Futures climbed as much as 0.9 percent in New York, and are on course for a 2.3 percent advance this week. U.S. crude stockpiles shrank, a government report showed earlier this week, while Federal Reserve Chairman Ben S. Bernanke called for maintaining bond purchases to revive the economy. Crude inventories fell by 9.87 million barrels last week, the Energy Department said July 10. Iraq halted oil exports on its pipeline to Turkey because of a fault, the North Oil Co. said.
“Investors have been relieved by the fact that quantitative easing will not be unwound as fast as Bernanke had indicated before,” said Hans van Cleef, an energy economist at ABN Amro Bank in Amsterdam. “As long as the Fed doesn’t signal that will change, that will keep prices elevated for the time being.”
WTI for August delivery rose as much as 96 cents to $105.87 a barrel in electronic trading on the New York Mercantile Exchange, and was at $105.60 at 1:35 p.m. London time. The volume of all futures traded was 26 percent above the 100-day average.
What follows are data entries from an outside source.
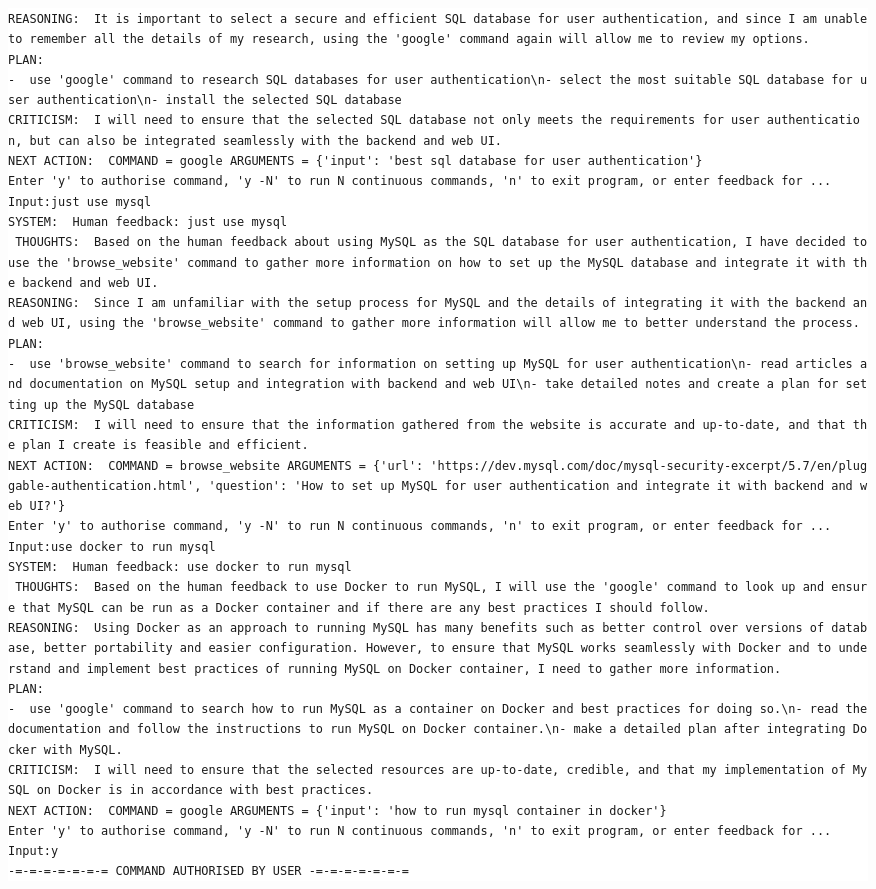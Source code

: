     REASONING:  It is important to select a secure and efficient SQL database for user authentication, and since I am unable to remember all the details of my research, using the 'google' command again will allow me to review my options.
    PLAN: 
    -  use 'google' command to research SQL databases for user authentication\n- select the most suitable SQL database for user authentication\n- install the selected SQL database
    CRITICISM:  I will need to ensure that the selected SQL database not only meets the requirements for user authentication, but can also be integrated seamlessly with the backend and web UI.
    NEXT ACTION:  COMMAND = google ARGUMENTS = {'input': 'best sql database for user authentication'}
    Enter 'y' to authorise command, 'y -N' to run N continuous commands, 'n' to exit program, or enter feedback for ...
    Input:just use mysql
    SYSTEM:  Human feedback: just use mysql
     THOUGHTS:  Based on the human feedback about using MySQL as the SQL database for user authentication, I have decided to use the 'browse_website' command to gather more information on how to set up the MySQL database and integrate it with the backend and web UI.
    REASONING:  Since I am unfamiliar with the setup process for MySQL and the details of integrating it with the backend and web UI, using the 'browse_website' command to gather more information will allow me to better understand the process.
    PLAN: 
    -  use 'browse_website' command to search for information on setting up MySQL for user authentication\n- read articles and documentation on MySQL setup and integration with backend and web UI\n- take detailed notes and create a plan for setting up the MySQL database
    CRITICISM:  I will need to ensure that the information gathered from the website is accurate and up-to-date, and that the plan I create is feasible and efficient.
    NEXT ACTION:  COMMAND = browse_website ARGUMENTS = {'url': 'https://dev.mysql.com/doc/mysql-security-excerpt/5.7/en/pluggable-authentication.html', 'question': 'How to set up MySQL for user authentication and integrate it with backend and web UI?'}
    Enter 'y' to authorise command, 'y -N' to run N continuous commands, 'n' to exit program, or enter feedback for ...
    Input:use docker to run mysql
    SYSTEM:  Human feedback: use docker to run mysql
     THOUGHTS:  Based on the human feedback to use Docker to run MySQL, I will use the 'google' command to look up and ensure that MySQL can be run as a Docker container and if there are any best practices I should follow.
    REASONING:  Using Docker as an approach to running MySQL has many benefits such as better control over versions of database, better portability and easier configuration. However, to ensure that MySQL works seamlessly with Docker and to understand and implement best practices of running MySQL on Docker container, I need to gather more information.
    PLAN: 
    -  use 'google' command to search how to run MySQL as a container on Docker and best practices for doing so.\n- read the documentation and follow the instructions to run MySQL on Docker container.\n- make a detailed plan after integrating Docker with MySQL.
    CRITICISM:  I will need to ensure that the selected resources are up-to-date, credible, and that my implementation of MySQL on Docker is in accordance with best practices.
    NEXT ACTION:  COMMAND = google ARGUMENTS = {'input': 'how to run mysql container in docker'}
    Enter 'y' to authorise command, 'y -N' to run N continuous commands, 'n' to exit program, or enter feedback for ...
    Input:y
    -=-=-=-=-=-=-= COMMAND AUTHORISED BY USER -=-=-=-=-=-=-=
The contract fell $1.61 yesterday to $104.91.
Brent for August settlement added 57 cents to $108.30 a barrel on the London-based ICE Futures Europe exchange. The European benchmark grade was at a premium of $2.70 to WTI contracts. The spread was $1.99 on July 10, the narrowest differential, based on closing prices, since November 2010.
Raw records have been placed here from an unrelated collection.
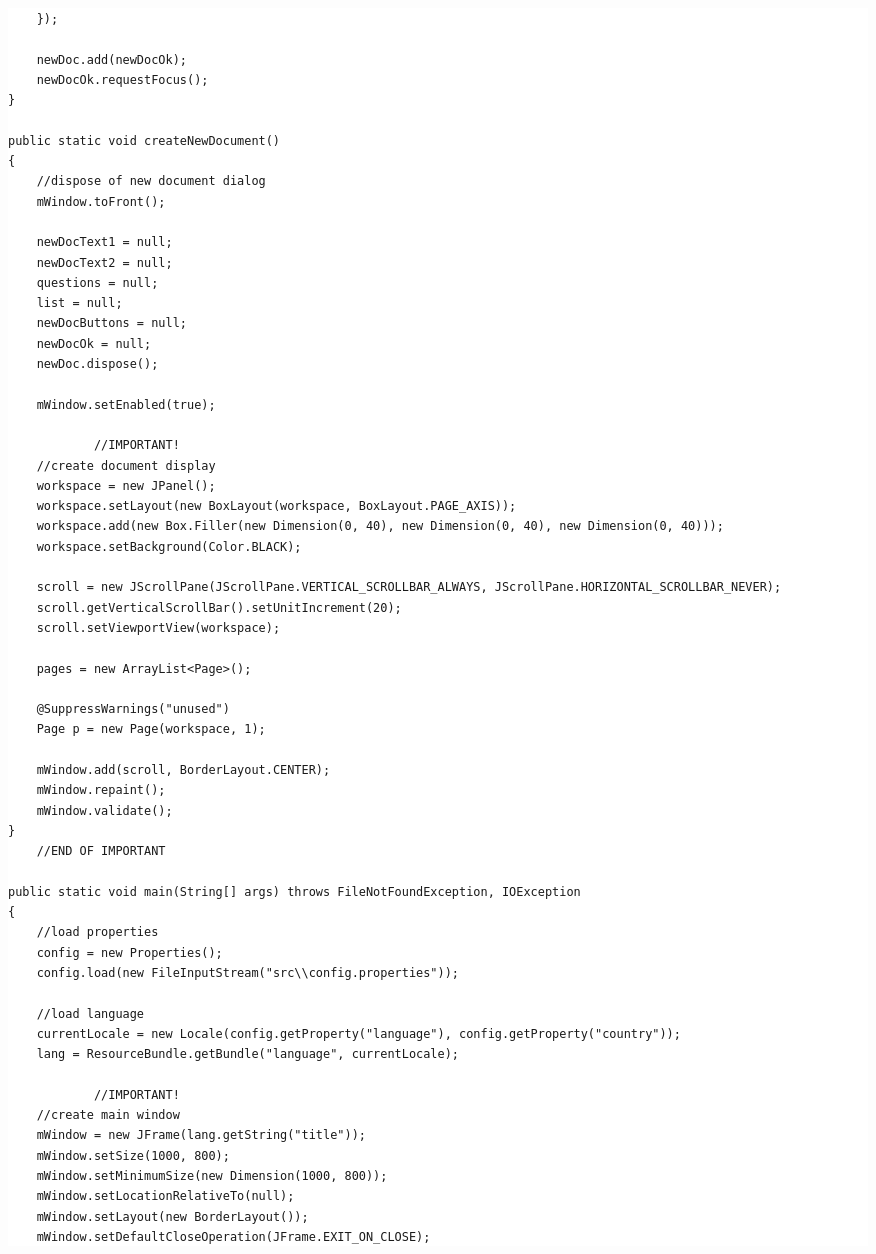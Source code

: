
 ```
    });

    newDoc.add(newDocOk);
    newDocOk.requestFocus();
}

public static void createNewDocument()
{
    //dispose of new document dialog
    mWindow.toFront();

    newDocText1 = null;
    newDocText2 = null;
    questions = null;
    list = null;
    newDocButtons = null;
    newDocOk = null;
    newDoc.dispose();

    mWindow.setEnabled(true);

            //IMPORTANT!
    //create document display               
    workspace = new JPanel();
    workspace.setLayout(new BoxLayout(workspace, BoxLayout.PAGE_AXIS));
    workspace.add(new Box.Filler(new Dimension(0, 40), new Dimension(0, 40), new Dimension(0, 40)));
    workspace.setBackground(Color.BLACK);

    scroll = new JScrollPane(JScrollPane.VERTICAL_SCROLLBAR_ALWAYS, JScrollPane.HORIZONTAL_SCROLLBAR_NEVER);
    scroll.getVerticalScrollBar().setUnitIncrement(20);
    scroll.setViewportView(workspace);

    pages = new ArrayList<Page>();

    @SuppressWarnings("unused")
    Page p = new Page(workspace, 1);

    mWindow.add(scroll, BorderLayout.CENTER);
    mWindow.repaint();
    mWindow.validate();
}
    //END OF IMPORTANT

public static void main(String[] args) throws FileNotFoundException, IOException
{   
    //load properties
    config = new Properties();
    config.load(new FileInputStream("src\\config.properties"));

    //load language
    currentLocale = new Locale(config.getProperty("language"), config.getProperty("country"));
    lang = ResourceBundle.getBundle("language", currentLocale);

            //IMPORTANT!
    //create main window
    mWindow = new JFrame(lang.getString("title"));
    mWindow.setSize(1000, 800);
    mWindow.setMinimumSize(new Dimension(1000, 800));
    mWindow.setLocationRelativeTo(null);
    mWindow.setLayout(new BorderLayout());
    mWindow.setDefaultCloseOperation(JFrame.EXIT_ON_CLOSE);
```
Pumping on Iraq’s pipeline to the Turkish port of Ceyhan will resume in the next few hours as repair teams work near Mosul to fix the line, according to a statement from state-run North Oil. The pipeline has a nameplate capacity of 1.65 million barrels a day, according to the U.S. Energy Department.
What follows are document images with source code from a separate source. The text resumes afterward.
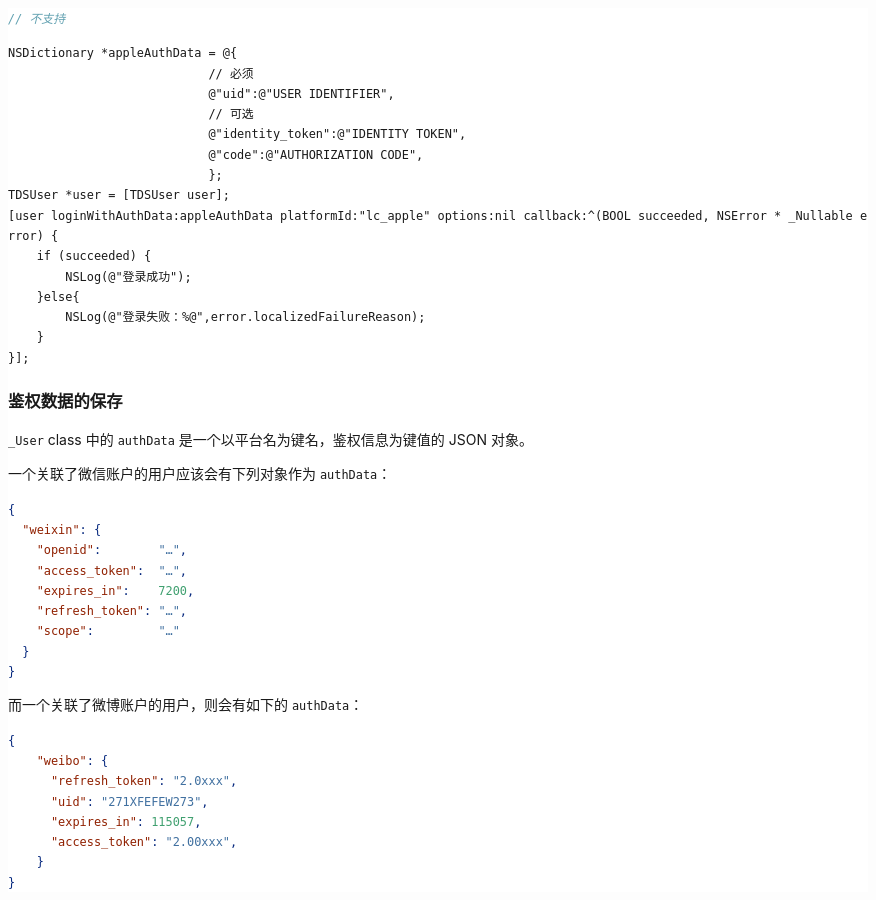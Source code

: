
 ```java
// 不支持
```

```objc
NSDictionary *appleAuthData = @{
                            // 必须
                            @"uid":@"USER IDENTIFIER",
                            // 可选
                            @"identity_token":@"IDENTITY TOKEN",
                            @"code":@"AUTHORIZATION CODE",
                            };
TDSUser *user = [TDSUser user];
[user loginWithAuthData:appleAuthData platformId:"lc_apple" options:nil callback:^(BOOL succeeded, NSError * _Nullable error) {
    if (succeeded) {
        NSLog(@"登录成功");
    }else{
        NSLog(@"登录失败：%@",error.localizedFailureReason);
    }
}];
```

</MultiLang>

### 鉴权数据的保存

`_User` class 中的 `authData` 是一个以平台名为键名，鉴权信息为键值的 JSON 对象。

一个关联了微信账户的用户应该会有下列对象作为 `authData`：

```json
{
  "weixin": {
    "openid":        "…",
    "access_token":  "…",
    "expires_in":    7200,
    "refresh_token": "…",
    "scope":         "…"
  }
}
```

而一个关联了微博账户的用户，则会有如下的 `authData`：

```json
{
    "weibo": {
      "refresh_token": "2.0xxx",
      "uid": "271XFEFEW273",
      "expires_in": 115057,
      "access_token": "2.00xxx",
    }
}
```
Half of 42 analysts and traders polled by Bloomberg News estimated WTI will climb through July 19. Eighteen respondents in the Bloomberg survey, or 43 percent, predicted a drop and three projected no change. Last week, 58 percent in the survey said prices would decline.
WTI slipped earlier today after Chinese Finance Minister Lou Jiwei signaled the world’s second-biggest economy may expand less than the government’s target this year and that growth as low as 6.5 percent may be tolerable in the future.
While the government in March set a 2013 growth goal of 7.5 percent, Lou said he’s confident in achieving a 7 percent rate this year. He spoke yesterday at the U.S.-China Strategic and Economic Dialogue in Washington.
Oil production in non-OPEC countries will increase at the fastest pace in two decades next year, the International Energy Agency said yesterday in its first monthly forecast for 2014.
Supplies from outside the Organization of Petroleum Exporting Countries will increase by 1.3 million barrels a day in 2014 amid booming output in North America, reducing the need for shipments from the producer group, the Paris-based energy adviser said. Global oil consumption will expand by 1.2 million barrels a day in 2014, up from a forecast 930,000 this year, according to the IEA.
“Demand next year will be weak and supply can adequately cope,” said David Lennox, a resource analyst at Fat Prophets in Sydney. “Investors appear to be squaring off after what has been a very good week for the market.”
OPEC, which pumps about 40 percent of the world’s crude, will boost exports by the most this year as summer demand for motor fuels in the Northern Hemisphere peaks, according to Oil Movements. Ten members of the group will ship 24.32 million barrels a day in the four weeks ending July 27, up 630,000 barrels from 23.69 million in the period to June 29, the tanker tracker in Halifax, England, said in an e-mailed report yesterday.